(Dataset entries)
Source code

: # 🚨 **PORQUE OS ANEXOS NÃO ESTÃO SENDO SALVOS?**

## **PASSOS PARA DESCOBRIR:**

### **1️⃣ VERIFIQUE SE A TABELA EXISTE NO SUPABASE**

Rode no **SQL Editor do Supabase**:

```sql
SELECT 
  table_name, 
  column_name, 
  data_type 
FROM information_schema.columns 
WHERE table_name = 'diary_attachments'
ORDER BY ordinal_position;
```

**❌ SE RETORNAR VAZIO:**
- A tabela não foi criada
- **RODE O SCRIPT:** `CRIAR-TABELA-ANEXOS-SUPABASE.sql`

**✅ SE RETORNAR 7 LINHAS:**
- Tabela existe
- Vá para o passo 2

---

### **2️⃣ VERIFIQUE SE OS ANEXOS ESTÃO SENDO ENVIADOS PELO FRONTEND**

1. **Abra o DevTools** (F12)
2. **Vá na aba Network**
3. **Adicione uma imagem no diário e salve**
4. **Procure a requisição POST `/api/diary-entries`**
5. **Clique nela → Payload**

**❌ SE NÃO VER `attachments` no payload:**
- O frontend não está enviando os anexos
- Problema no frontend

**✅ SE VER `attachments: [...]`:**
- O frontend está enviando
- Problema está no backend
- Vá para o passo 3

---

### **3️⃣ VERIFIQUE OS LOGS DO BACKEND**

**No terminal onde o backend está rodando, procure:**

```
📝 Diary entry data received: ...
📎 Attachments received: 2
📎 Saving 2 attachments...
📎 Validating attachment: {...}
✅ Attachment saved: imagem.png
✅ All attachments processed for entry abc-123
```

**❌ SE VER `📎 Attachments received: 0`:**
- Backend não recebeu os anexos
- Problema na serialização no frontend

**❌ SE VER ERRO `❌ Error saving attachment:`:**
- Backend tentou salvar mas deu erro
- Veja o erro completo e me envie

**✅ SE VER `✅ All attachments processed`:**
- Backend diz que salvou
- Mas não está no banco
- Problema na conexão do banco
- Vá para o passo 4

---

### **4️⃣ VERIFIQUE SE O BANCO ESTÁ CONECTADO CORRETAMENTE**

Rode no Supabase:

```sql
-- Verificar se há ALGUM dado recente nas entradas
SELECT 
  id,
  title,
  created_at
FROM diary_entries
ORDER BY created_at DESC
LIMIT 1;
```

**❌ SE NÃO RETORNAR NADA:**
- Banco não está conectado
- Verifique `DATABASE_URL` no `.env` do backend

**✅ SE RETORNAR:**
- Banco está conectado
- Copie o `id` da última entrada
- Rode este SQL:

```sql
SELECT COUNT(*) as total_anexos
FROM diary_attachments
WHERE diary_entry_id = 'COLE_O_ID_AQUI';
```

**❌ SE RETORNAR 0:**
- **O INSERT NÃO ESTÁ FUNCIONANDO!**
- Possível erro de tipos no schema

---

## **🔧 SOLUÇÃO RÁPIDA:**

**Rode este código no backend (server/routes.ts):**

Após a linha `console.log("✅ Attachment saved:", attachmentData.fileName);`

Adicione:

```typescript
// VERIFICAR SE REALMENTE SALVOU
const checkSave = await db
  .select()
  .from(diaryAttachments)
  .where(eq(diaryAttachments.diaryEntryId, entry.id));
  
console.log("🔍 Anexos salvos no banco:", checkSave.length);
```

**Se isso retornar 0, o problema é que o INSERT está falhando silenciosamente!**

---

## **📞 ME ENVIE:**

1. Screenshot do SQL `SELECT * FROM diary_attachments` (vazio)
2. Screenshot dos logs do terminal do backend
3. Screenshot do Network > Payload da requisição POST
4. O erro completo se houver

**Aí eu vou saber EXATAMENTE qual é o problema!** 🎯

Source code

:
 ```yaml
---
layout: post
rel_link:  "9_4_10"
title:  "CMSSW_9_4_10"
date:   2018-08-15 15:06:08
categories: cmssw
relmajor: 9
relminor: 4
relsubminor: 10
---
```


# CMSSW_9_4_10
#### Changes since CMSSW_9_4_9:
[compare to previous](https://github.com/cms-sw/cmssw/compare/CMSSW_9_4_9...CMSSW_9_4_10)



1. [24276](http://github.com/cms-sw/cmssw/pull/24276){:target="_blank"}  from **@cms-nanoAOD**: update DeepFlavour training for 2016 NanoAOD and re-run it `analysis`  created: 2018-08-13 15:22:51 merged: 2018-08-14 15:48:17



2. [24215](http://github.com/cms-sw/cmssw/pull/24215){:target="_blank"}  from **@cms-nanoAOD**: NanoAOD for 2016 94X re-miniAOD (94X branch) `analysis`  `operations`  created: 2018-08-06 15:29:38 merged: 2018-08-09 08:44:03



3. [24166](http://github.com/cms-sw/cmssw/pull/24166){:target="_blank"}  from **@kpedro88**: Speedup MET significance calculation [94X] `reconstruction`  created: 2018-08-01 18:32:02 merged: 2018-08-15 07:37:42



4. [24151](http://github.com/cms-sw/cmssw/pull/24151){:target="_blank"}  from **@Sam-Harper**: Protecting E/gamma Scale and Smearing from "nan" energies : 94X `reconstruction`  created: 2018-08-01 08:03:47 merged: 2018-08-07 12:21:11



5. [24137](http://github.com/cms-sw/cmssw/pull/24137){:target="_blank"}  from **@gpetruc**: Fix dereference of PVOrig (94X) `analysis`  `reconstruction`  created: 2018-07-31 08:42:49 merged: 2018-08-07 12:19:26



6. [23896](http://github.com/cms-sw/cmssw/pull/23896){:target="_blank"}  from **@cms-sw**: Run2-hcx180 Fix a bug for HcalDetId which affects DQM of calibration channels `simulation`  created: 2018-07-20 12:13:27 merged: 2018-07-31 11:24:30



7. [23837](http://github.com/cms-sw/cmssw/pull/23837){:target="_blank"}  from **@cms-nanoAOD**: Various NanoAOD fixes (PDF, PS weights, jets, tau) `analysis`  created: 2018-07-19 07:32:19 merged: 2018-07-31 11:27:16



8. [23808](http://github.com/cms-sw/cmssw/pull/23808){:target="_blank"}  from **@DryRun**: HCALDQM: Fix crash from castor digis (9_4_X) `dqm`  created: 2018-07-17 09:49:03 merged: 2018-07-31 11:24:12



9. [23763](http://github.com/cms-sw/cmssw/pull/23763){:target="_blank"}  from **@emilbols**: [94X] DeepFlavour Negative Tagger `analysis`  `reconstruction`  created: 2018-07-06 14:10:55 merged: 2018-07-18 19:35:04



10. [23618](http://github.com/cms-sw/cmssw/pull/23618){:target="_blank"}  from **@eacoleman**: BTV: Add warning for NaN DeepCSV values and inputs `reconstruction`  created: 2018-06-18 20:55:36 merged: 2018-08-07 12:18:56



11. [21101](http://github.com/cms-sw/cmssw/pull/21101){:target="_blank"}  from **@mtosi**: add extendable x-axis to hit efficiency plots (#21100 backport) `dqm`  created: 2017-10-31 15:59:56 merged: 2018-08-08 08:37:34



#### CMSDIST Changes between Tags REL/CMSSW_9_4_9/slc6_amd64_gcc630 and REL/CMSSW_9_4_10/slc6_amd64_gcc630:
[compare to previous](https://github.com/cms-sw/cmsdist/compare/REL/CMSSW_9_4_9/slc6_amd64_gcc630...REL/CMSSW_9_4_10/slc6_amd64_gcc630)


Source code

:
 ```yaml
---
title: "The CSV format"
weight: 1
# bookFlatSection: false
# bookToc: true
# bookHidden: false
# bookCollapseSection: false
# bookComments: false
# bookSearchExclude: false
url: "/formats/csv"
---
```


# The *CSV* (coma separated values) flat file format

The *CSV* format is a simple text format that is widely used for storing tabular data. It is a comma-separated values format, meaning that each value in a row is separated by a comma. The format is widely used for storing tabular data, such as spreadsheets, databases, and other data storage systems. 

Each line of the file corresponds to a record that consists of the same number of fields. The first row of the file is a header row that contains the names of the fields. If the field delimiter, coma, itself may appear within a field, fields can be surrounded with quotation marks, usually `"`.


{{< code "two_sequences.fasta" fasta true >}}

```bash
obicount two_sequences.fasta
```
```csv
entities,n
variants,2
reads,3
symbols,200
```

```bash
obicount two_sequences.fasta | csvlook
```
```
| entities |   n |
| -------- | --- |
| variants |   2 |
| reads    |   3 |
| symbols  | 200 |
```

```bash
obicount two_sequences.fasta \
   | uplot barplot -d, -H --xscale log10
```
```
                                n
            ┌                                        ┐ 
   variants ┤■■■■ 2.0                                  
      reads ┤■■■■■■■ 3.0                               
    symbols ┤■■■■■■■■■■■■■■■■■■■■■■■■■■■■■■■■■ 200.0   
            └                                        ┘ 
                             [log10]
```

*Directions:*
Which of the lines above mention the word "Changes"? Pull those lines out.

*Solution to this problem:*
#### Changes since CMSSW_9_4_9:
#### CMSDIST Changes between Tags REL/CMSSW_9_4_9/slc6_amd64_gcc630 and REL/CMSSW_9_4_10/slc6_amd64_gcc630:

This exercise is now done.